• WORK ITEM
Copy out the lines of the material that include the string "quad".

• EXERCISE INPUTS

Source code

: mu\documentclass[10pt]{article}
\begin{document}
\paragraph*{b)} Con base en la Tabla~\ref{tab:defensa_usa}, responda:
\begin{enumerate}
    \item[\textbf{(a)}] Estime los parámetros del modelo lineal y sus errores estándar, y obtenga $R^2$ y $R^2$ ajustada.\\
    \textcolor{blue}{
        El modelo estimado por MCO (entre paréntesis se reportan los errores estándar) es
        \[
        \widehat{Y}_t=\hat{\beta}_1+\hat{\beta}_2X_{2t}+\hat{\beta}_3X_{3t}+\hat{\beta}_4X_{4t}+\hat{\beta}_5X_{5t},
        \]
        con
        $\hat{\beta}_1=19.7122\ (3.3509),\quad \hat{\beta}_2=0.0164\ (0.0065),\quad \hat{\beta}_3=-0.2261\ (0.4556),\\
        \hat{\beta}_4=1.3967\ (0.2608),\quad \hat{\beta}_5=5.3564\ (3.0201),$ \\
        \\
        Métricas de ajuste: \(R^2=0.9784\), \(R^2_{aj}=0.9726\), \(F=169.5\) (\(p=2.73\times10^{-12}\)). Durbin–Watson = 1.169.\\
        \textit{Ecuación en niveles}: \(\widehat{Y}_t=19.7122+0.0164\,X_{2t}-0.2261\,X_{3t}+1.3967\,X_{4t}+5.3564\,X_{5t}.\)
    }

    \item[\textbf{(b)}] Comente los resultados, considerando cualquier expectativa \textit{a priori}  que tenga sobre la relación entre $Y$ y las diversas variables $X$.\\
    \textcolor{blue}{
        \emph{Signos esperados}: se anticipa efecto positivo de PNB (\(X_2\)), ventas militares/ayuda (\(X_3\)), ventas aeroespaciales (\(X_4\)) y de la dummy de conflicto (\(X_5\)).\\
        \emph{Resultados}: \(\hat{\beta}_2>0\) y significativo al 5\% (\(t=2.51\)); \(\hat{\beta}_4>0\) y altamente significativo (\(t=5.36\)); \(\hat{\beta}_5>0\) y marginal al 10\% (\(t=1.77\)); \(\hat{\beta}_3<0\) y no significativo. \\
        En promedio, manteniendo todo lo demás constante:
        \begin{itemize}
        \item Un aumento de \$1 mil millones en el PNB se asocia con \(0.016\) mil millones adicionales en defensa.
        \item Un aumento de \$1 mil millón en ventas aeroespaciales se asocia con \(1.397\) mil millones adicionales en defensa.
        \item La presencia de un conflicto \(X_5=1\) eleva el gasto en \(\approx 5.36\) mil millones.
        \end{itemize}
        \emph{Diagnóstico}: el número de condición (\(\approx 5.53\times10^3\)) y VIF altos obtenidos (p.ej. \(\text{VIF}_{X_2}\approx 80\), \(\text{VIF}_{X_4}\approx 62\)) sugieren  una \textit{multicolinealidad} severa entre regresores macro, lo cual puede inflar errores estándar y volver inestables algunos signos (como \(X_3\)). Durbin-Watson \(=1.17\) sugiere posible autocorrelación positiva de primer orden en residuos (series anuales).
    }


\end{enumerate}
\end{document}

• EXPECTED ANSWER
        $\hat{\beta}_1=19.7122\ (3.3509),\quad \hat{\beta}_2=0.0164\ (0.0065),\quad \hat{\beta}_3=-0.2261\ (0.4556),\\
        \hat{\beta}_4=1.3967\ (0.2608),\quad \hat{\beta}_5=5.3564\ (3.0201),$ \\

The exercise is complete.